**The task**:
From the records below, copy out each line that has the word "albums".

**Task data**:

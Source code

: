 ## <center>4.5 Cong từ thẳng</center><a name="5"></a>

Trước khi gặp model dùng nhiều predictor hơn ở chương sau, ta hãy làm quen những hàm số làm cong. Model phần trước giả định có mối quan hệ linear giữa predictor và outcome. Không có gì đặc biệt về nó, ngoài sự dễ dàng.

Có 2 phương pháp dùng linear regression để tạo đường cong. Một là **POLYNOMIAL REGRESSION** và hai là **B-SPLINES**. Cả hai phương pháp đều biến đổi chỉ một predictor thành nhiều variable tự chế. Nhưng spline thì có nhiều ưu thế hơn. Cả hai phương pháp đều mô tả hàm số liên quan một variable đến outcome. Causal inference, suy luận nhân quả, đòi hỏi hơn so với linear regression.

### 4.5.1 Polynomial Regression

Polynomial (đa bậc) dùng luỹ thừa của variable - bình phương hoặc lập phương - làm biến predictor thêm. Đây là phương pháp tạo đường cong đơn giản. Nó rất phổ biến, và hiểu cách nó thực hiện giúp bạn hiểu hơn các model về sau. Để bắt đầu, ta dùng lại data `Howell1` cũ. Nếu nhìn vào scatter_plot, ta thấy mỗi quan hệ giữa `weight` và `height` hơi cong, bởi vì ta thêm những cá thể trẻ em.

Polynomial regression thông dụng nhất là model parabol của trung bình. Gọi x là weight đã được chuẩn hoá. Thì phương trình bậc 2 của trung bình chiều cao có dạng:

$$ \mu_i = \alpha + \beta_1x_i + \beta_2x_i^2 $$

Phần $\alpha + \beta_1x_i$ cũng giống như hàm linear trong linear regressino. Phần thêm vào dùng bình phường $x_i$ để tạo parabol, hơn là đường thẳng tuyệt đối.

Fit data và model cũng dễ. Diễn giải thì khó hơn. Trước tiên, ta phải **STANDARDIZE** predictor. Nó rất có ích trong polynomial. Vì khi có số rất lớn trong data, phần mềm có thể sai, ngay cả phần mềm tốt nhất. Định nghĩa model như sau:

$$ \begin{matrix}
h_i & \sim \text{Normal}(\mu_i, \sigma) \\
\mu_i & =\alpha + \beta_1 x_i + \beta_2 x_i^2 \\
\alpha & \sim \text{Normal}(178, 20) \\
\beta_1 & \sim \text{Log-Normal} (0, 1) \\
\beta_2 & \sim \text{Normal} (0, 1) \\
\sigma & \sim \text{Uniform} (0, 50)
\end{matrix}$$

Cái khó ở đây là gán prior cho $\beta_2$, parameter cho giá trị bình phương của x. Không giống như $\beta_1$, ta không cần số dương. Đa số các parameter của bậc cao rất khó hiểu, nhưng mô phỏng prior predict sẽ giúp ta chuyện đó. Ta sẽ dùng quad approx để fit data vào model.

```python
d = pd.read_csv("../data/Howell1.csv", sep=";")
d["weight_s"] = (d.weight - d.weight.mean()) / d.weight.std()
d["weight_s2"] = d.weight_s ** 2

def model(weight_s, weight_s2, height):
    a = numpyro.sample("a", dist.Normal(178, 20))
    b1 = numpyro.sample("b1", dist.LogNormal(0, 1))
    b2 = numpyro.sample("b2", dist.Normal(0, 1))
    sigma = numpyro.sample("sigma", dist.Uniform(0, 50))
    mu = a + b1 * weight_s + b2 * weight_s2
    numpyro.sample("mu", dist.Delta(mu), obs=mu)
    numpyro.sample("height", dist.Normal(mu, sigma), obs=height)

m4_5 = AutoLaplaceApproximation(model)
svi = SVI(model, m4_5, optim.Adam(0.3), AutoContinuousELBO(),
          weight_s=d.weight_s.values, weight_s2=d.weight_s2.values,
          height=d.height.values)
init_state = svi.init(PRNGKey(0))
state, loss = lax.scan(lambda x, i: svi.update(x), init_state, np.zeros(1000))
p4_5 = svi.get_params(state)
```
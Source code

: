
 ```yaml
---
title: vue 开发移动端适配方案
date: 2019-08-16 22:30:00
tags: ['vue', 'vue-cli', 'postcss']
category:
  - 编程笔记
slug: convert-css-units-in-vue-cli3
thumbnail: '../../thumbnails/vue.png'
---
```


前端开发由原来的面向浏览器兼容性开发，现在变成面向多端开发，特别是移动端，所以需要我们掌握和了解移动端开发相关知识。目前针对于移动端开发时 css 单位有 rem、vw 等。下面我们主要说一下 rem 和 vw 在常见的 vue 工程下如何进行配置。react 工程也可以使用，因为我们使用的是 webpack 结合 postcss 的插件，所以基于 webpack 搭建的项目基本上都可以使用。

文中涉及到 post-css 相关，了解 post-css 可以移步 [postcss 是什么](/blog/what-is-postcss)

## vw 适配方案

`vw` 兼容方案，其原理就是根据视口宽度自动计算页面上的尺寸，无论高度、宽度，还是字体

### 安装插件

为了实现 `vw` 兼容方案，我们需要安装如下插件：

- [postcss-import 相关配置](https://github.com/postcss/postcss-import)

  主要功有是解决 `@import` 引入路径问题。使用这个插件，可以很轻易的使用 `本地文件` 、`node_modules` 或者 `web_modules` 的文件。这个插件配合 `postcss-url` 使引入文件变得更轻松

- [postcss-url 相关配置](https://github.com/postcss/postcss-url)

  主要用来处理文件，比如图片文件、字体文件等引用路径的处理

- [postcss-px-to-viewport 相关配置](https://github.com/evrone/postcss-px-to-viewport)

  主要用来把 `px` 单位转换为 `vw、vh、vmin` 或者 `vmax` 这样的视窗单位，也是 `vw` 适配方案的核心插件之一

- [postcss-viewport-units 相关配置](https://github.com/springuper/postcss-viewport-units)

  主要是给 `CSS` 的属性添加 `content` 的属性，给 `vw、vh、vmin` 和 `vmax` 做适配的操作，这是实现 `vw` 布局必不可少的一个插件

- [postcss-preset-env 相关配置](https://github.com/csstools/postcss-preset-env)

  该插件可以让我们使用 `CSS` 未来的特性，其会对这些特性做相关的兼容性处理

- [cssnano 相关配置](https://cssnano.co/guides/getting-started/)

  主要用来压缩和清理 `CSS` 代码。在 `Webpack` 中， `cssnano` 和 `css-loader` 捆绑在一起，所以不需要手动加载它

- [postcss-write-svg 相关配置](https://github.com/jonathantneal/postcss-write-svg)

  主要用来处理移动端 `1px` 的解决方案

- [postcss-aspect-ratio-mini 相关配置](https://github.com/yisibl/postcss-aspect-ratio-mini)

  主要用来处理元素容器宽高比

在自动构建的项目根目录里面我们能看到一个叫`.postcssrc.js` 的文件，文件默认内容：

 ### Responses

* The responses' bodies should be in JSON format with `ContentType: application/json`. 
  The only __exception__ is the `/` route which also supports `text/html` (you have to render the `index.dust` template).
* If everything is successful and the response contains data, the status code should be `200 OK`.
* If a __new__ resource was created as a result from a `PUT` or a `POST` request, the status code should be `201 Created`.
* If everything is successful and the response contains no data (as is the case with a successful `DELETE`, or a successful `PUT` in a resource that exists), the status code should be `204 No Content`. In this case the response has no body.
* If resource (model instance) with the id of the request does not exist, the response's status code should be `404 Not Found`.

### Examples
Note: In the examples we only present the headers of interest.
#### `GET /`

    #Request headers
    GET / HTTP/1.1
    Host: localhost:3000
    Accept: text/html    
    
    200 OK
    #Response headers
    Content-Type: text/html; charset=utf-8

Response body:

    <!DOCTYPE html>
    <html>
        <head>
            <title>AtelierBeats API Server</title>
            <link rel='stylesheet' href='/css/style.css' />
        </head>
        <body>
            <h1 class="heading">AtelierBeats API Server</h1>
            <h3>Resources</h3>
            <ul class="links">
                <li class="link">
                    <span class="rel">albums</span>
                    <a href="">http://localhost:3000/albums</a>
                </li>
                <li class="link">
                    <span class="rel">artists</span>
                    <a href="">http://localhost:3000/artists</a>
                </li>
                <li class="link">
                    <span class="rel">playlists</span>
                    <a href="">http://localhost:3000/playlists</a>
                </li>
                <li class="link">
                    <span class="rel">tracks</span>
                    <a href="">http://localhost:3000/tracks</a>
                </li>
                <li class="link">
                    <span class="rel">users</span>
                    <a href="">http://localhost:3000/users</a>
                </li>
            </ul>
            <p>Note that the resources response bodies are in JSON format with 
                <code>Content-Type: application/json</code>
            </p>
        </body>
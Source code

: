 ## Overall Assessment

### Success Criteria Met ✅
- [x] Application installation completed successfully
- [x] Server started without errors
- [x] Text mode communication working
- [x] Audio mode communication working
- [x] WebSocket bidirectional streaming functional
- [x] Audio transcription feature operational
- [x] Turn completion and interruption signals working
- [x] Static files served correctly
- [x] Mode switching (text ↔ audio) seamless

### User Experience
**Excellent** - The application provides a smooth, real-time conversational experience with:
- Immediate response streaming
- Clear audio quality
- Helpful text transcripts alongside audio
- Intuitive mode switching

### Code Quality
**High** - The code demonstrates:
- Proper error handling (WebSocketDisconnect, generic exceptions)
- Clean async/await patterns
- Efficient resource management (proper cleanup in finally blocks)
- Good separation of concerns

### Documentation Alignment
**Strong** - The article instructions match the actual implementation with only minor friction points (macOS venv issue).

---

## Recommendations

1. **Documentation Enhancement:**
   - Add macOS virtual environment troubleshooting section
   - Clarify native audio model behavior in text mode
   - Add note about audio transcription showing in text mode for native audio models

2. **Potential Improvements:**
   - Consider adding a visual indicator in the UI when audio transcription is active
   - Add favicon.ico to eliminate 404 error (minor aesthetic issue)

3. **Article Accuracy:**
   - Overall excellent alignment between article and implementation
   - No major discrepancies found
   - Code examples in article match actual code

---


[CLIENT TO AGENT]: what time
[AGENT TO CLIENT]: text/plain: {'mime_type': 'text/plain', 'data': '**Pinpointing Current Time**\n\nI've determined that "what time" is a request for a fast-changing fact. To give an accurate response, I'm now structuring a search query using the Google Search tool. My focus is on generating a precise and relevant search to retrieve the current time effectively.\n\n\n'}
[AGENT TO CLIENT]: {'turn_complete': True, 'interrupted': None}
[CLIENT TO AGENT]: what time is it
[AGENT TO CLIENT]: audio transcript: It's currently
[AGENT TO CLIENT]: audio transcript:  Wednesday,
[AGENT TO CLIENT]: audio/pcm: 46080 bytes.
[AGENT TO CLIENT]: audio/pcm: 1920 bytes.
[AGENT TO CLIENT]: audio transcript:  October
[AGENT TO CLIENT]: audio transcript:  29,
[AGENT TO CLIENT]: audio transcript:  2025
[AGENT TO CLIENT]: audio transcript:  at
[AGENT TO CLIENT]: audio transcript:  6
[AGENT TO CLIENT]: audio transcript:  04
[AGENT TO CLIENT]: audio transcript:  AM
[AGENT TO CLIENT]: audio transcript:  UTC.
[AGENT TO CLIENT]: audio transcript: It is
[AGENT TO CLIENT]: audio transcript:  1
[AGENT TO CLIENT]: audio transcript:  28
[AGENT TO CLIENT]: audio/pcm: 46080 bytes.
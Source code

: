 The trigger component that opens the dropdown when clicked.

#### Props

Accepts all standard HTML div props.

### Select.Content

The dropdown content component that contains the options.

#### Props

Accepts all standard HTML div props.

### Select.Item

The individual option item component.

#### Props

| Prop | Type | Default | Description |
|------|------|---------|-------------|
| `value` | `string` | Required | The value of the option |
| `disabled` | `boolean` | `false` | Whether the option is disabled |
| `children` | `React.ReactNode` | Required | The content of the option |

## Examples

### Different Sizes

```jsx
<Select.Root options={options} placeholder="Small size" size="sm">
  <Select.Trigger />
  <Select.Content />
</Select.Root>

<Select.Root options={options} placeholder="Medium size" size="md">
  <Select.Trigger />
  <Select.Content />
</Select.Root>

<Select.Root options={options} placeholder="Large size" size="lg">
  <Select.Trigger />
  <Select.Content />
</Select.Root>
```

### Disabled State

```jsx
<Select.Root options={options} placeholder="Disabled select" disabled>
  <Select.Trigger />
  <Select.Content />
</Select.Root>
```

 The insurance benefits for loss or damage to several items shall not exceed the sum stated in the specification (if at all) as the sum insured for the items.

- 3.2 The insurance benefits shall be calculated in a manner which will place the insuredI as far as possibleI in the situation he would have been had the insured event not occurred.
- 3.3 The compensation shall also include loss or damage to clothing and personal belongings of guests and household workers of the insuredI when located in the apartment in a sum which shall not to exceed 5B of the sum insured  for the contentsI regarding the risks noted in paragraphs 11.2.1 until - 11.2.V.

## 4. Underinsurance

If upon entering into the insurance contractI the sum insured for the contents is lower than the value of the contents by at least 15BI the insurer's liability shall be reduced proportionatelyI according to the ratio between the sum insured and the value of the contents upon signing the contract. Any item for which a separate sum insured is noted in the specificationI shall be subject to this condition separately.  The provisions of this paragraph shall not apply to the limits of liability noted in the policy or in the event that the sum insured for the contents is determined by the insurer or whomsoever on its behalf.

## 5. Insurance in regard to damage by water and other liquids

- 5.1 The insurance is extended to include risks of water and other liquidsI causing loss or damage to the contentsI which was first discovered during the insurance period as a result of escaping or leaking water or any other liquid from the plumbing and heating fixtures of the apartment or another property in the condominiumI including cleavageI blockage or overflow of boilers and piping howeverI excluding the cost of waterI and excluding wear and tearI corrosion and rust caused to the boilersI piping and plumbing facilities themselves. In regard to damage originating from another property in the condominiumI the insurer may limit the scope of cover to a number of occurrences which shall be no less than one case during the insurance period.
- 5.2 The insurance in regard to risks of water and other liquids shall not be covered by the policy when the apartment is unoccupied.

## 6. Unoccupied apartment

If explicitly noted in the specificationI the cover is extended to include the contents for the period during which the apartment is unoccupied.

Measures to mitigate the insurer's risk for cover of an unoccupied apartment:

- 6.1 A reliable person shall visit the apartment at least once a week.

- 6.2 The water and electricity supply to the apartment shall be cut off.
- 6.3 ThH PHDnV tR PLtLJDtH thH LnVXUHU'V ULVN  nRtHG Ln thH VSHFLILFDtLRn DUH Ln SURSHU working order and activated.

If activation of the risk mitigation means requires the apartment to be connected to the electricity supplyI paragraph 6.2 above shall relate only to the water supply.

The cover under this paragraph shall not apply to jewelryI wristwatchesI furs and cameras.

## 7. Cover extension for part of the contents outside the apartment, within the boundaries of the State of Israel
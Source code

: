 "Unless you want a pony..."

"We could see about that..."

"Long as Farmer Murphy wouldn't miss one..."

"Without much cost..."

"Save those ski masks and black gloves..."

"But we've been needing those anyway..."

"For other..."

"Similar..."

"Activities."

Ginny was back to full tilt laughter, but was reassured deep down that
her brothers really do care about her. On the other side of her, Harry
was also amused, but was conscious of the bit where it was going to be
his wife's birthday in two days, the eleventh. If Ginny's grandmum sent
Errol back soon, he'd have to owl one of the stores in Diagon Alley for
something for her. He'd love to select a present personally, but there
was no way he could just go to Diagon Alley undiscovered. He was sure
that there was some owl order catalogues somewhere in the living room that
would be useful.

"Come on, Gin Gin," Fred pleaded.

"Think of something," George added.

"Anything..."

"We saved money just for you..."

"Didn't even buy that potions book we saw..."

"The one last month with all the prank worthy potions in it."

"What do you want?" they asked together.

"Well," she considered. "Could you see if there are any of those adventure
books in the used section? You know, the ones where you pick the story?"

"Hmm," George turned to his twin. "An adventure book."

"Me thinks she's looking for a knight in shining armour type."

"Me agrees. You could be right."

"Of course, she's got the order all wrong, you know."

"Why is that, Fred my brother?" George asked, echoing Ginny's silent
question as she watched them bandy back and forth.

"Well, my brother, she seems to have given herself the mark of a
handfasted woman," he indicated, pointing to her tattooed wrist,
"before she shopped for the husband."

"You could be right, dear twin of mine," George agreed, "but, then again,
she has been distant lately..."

**Solution below**:
                    <span class="rel">albums</span>
                    <a href="">http://localhost:3000/albums</a>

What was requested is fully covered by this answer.